Big 5 Sporting Goods reported that for the fiscal 2014 first quarter, net sales were $231.3 million, compared to net sales of $246.3 million for the first quarter of fiscal 2013. Same store sales declined 7.9 percent for the first quarter of fiscal 2014.
For comparison purposes, the company's same store sales increased 10.5 percent for the first quarter of fiscal 2013 over the first quarter of the prior year. Sales results for the first quarter of fiscal 2014 reflect the anticipated reduction in demand for firearms, ammunition and related products, as well as weak sales of winter-related products due to unseasonably warm and dry conditions in most of the company's western markets. Additionally, sales results in the fiscal 2014 first quarter reflect a small benefit over the prior year from the calendar shift of the Easter holiday, during which the company's stores are closed, out of the first quarter and into the second quarter this year.
Gross profit for the fiscal 2014 first quarter was $72.7 million, compared to $80.5 million in the first quarter of the prior year. The company's gross profit margin was 31.4 percent in the fiscal 2014 first quarter versus 32.7 percent in the first quarter of the prior year, reflecting a decrease in merchandise margins of 28 basis points and an increase in store occupancy costs as a percentage of net sales. For comparison purposes, merchandise margins in the first quarter last year increased by 113 basis points versus the first quarter of fiscal 2012.
Selling and administrative expense as a percentage of net sales increased to 29.8 percent in the fiscal 2014 first quarter from 27.6 percent in the first quarter of the prior year, due primarily to lower sales levels.
Net income for the first quarter of fiscal 2014 declined 72.0 percent $2.1 million, or 9 cents per diluted share, including expenses associated with the development of the company's new e-commerce platform of 1 cent per diluted share, compared to net income of $7.5 million, or 34 cents per diluted share, for the first quarter of fiscal 2013.
"As expected, our first quarter results declined when compared to a very strong performance during the prior year, due largely to substantially reduced demand for firearms and ammunition products and soft sales of winter products resulting from warm and dry conditions in most of our western markets throughout the winter season," said Steven G. Miller, the company's Chairman, President and Chief Executive Officer. "We were encouraged by the strength of our non-firearm and non-winter-related product categories during the quarter.

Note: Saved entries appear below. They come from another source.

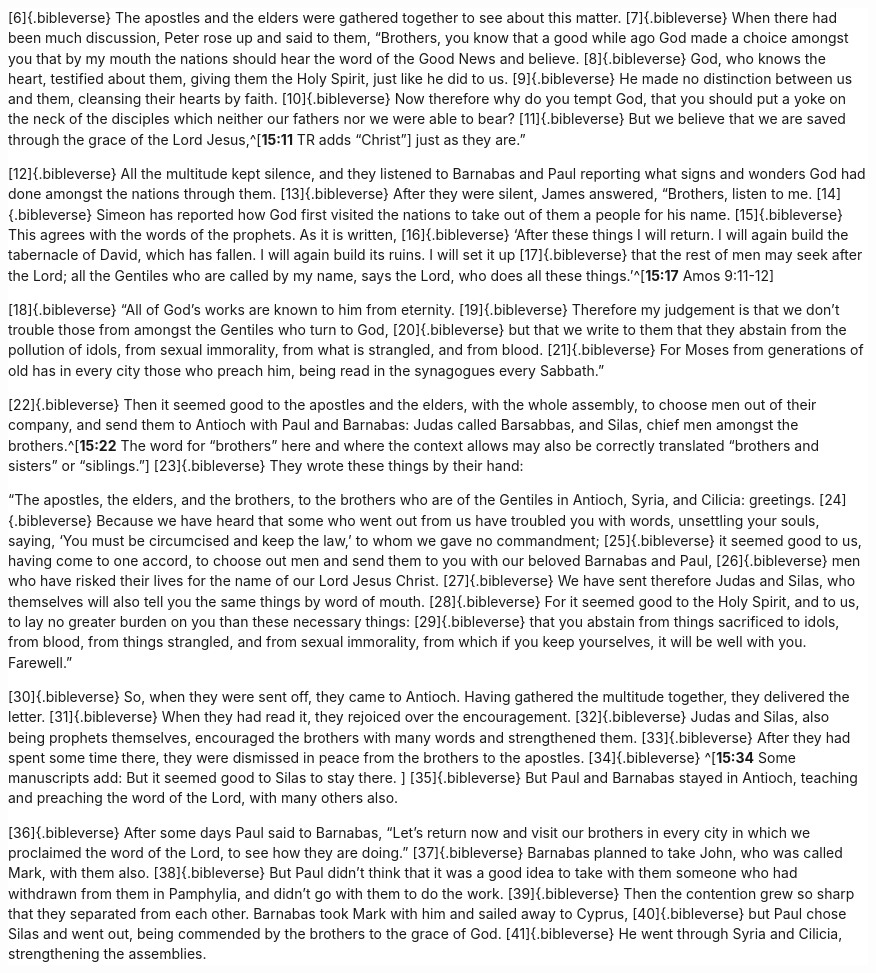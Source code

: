 [6]{.bibleverse} The apostles and the elders were gathered together to see about this matter. [7]{.bibleverse} When there had been much discussion, Peter rose up and said to them, “Brothers, you know that a good while ago God made a choice amongst you that by my mouth the nations should hear the word of the Good News and believe. [8]{.bibleverse} God, who knows the heart, testified about them, giving them the Holy Spirit, just like he did to us. [9]{.bibleverse} He made no distinction between us and them, cleansing their hearts by faith. [10]{.bibleverse} Now therefore why do you tempt God, that you should put a yoke on the neck of the disciples which neither our fathers nor we were able to bear? [11]{.bibleverse} But we believe that we are saved through the grace of the Lord Jesus,^[**15:11** TR adds “Christ”] just as they are.” 

[12]{.bibleverse} All the multitude kept silence, and they listened to Barnabas and Paul reporting what signs and wonders God had done amongst the nations through them. [13]{.bibleverse} After they were silent, James answered, “Brothers, listen to me. [14]{.bibleverse} Simeon has reported how God first visited the nations to take out of them a people for his name. [15]{.bibleverse} This agrees with the words of the prophets. As it is written, [16]{.bibleverse} ‘After these things I will return. I will again build the tabernacle of David, which has fallen. I will again build its ruins. I will set it up [17]{.bibleverse} that the rest of men may seek after the Lord; all the Gentiles who are called by my name, says the Lord, who does all these things.’^[**15:17** Amos 9:11-12] 

[18]{.bibleverse} “All of God’s works are known to him from eternity. [19]{.bibleverse} Therefore my judgement is that we don’t trouble those from amongst the Gentiles who turn to God, [20]{.bibleverse} but that we write to them that they abstain from the pollution of idols, from sexual immorality, from what is strangled, and from blood. [21]{.bibleverse} For Moses from generations of old has in every city those who preach him, being read in the synagogues every Sabbath.” 

[22]{.bibleverse} Then it seemed good to the apostles and the elders, with the whole assembly, to choose men out of their company, and send them to Antioch with Paul and Barnabas: Judas called Barsabbas, and Silas, chief men amongst the brothers.^[**15:22** The word for “brothers” here and where the context allows may also be correctly translated “brothers and sisters” or “siblings.”] [23]{.bibleverse} They wrote these things by their hand: 

“The apostles, the elders, and the brothers, to the brothers who are of the Gentiles in Antioch, Syria, and Cilicia: greetings. [24]{.bibleverse} Because we have heard that some who went out from us have troubled you with words, unsettling your souls, saying, ‘You must be circumcised and keep the law,’ to whom we gave no commandment; [25]{.bibleverse} it seemed good to us, having come to one accord, to choose out men and send them to you with our beloved Barnabas and Paul, [26]{.bibleverse} men who have risked their lives for the name of our Lord Jesus Christ. [27]{.bibleverse} We have sent therefore Judas and Silas, who themselves will also tell you the same things by word of mouth. [28]{.bibleverse} For it seemed good to the Holy Spirit, and to us, to lay no greater burden on you than these necessary things: [29]{.bibleverse} that you abstain from things sacrificed to idols, from blood, from things strangled, and from sexual immorality, from which if you keep yourselves, it will be well with you. Farewell.” 

[30]{.bibleverse} So, when they were sent off, they came to Antioch. Having gathered the multitude together, they delivered the letter. [31]{.bibleverse} When they had read it, they rejoiced over the encouragement. [32]{.bibleverse} Judas and Silas, also being prophets themselves, encouraged the brothers with many words and strengthened them. [33]{.bibleverse} After they had spent some time there, they were dismissed in peace from the brothers to the apostles. [34]{.bibleverse} ^[**15:34** Some manuscripts add: But it seemed good to Silas to stay there. ] [35]{.bibleverse} But Paul and Barnabas stayed in Antioch, teaching and preaching the word of the Lord, with many others also. 

[36]{.bibleverse} After some days Paul said to Barnabas, “Let’s return now and visit our brothers in every city in which we proclaimed the word of the Lord, to see how they are doing.” [37]{.bibleverse} Barnabas planned to take John, who was called Mark, with them also. [38]{.bibleverse} But Paul didn’t think that it was a good idea to take with them someone who had withdrawn from them in Pamphylia, and didn’t go with them to do the work. [39]{.bibleverse} Then the contention grew so sharp that they separated from each other. Barnabas took Mark with him and sailed away to Cyprus, [40]{.bibleverse} but Paul chose Silas and went out, being commended by the brothers to the grace of God. [41]{.bibleverse} He went through Syria and Cilicia, strengthening the assemblies. 
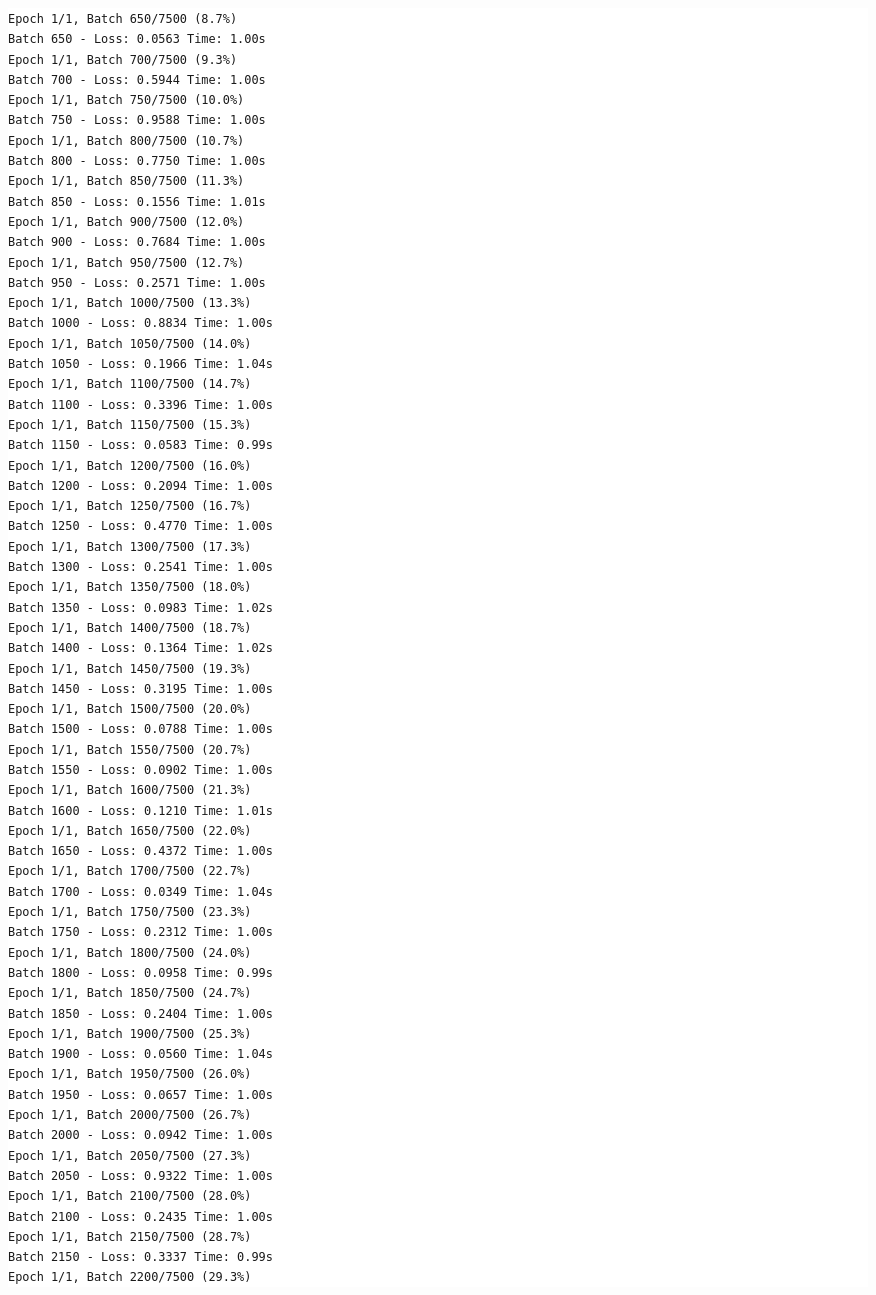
 ```
Epoch 1/1, Batch 650/7500 (8.7%)
Batch 650 - Loss: 0.0563 Time: 1.00s
Epoch 1/1, Batch 700/7500 (9.3%)
Batch 700 - Loss: 0.5944 Time: 1.00s
Epoch 1/1, Batch 750/7500 (10.0%)
Batch 750 - Loss: 0.9588 Time: 1.00s
Epoch 1/1, Batch 800/7500 (10.7%)
Batch 800 - Loss: 0.7750 Time: 1.00s
Epoch 1/1, Batch 850/7500 (11.3%)
Batch 850 - Loss: 0.1556 Time: 1.01s
Epoch 1/1, Batch 900/7500 (12.0%)
Batch 900 - Loss: 0.7684 Time: 1.00s
Epoch 1/1, Batch 950/7500 (12.7%)
Batch 950 - Loss: 0.2571 Time: 1.00s
Epoch 1/1, Batch 1000/7500 (13.3%)
Batch 1000 - Loss: 0.8834 Time: 1.00s
Epoch 1/1, Batch 1050/7500 (14.0%)
Batch 1050 - Loss: 0.1966 Time: 1.04s
Epoch 1/1, Batch 1100/7500 (14.7%)
Batch 1100 - Loss: 0.3396 Time: 1.00s
Epoch 1/1, Batch 1150/7500 (15.3%)
Batch 1150 - Loss: 0.0583 Time: 0.99s
Epoch 1/1, Batch 1200/7500 (16.0%)
Batch 1200 - Loss: 0.2094 Time: 1.00s
Epoch 1/1, Batch 1250/7500 (16.7%)
Batch 1250 - Loss: 0.4770 Time: 1.00s
Epoch 1/1, Batch 1300/7500 (17.3%)
Batch 1300 - Loss: 0.2541 Time: 1.00s
Epoch 1/1, Batch 1350/7500 (18.0%)
Batch 1350 - Loss: 0.0983 Time: 1.02s
Epoch 1/1, Batch 1400/7500 (18.7%)
Batch 1400 - Loss: 0.1364 Time: 1.02s
Epoch 1/1, Batch 1450/7500 (19.3%)
Batch 1450 - Loss: 0.3195 Time: 1.00s
Epoch 1/1, Batch 1500/7500 (20.0%)
Batch 1500 - Loss: 0.0788 Time: 1.00s
Epoch 1/1, Batch 1550/7500 (20.7%)
Batch 1550 - Loss: 0.0902 Time: 1.00s
Epoch 1/1, Batch 1600/7500 (21.3%)
Batch 1600 - Loss: 0.1210 Time: 1.01s
Epoch 1/1, Batch 1650/7500 (22.0%)
Batch 1650 - Loss: 0.4372 Time: 1.00s
Epoch 1/1, Batch 1700/7500 (22.7%)
Batch 1700 - Loss: 0.0349 Time: 1.04s
Epoch 1/1, Batch 1750/7500 (23.3%)
Batch 1750 - Loss: 0.2312 Time: 1.00s
Epoch 1/1, Batch 1800/7500 (24.0%)
Batch 1800 - Loss: 0.0958 Time: 0.99s
Epoch 1/1, Batch 1850/7500 (24.7%)
Batch 1850 - Loss: 0.2404 Time: 1.00s
Epoch 1/1, Batch 1900/7500 (25.3%)
Batch 1900 - Loss: 0.0560 Time: 1.04s
Epoch 1/1, Batch 1950/7500 (26.0%)
Batch 1950 - Loss: 0.0657 Time: 1.00s
Epoch 1/1, Batch 2000/7500 (26.7%)
Batch 2000 - Loss: 0.0942 Time: 1.00s
Epoch 1/1, Batch 2050/7500 (27.3%)
Batch 2050 - Loss: 0.9322 Time: 1.00s
Epoch 1/1, Batch 2100/7500 (28.0%)
Batch 2100 - Loss: 0.2435 Time: 1.00s
Epoch 1/1, Batch 2150/7500 (28.7%)
Batch 2150 - Loss: 0.3337 Time: 0.99s
Epoch 1/1, Batch 2200/7500 (29.3%)
```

Excluding sales of firearms, ammunition, firearm accessories and winter-related products, the company's same store sales increased in the solid low single-digit range for the period. While current sales trends are somewhat difficult to read given the later timing of Easter this year, sales in the second quarter to-date have been challenged by lower than expected demand for firearms and ammunition products compared to the prior year, as well as what appears to be some softness in our overall consumer environment. That being said, we feel well positioned from a merchandise and promotional perspective for the key selling period during the quarter, which includes Memorial Day, Father's Day and the start of the summer season."
Quarterly Cash Dividend
The company's Board of Directors has declared a quarterly cash dividend of $0.10 per diluted share, which will be paid on June 13, 2014 to stockholders of record as of May 30, 2014.
Share Repurchases
During the fiscal 2014 first quarter, pursuant to its share repurchase program, the company repurchased 28,512 shares of its common stock for a total expenditure of $0.4 million. As of March 30, 2014, the company had $9.2 million available for future share repurchases under its $20.0 million share repurchase program.
Guidance
For the fiscal 2014 second quarter, the company expects same store sales comparisons in the low negative to low positive single-digit range and earnings per diluted share in the range of $0.12 to $0.20. This guidance reflects the continued softness in demand for firearms, ammunition and related products and the negative effect of the calendar shift of the Easter holiday, during which the company's stores are closed, out of the first quarter and into the second quarter this year. In addition, second quarter guidance includes approximately $0.01 per diluted share in anticipated expenses associated with the development of the company's e-commerce platform. For comparative purposes, the company's same store sales increased 4.4 percent and earnings per diluted share were $0.28 for the second quarter of fiscal 2013.
Store Openings
During the first quarter of fiscal 2014, the company closed four stores, two of which were part of relocations, and ended the quarter with 425 stores in operation. During the fiscal 2014 second quarter, the company anticipates opening two new stores. For the fiscal 2014 full year, the company currently anticipates opening approximately 12 to 15 net new stores.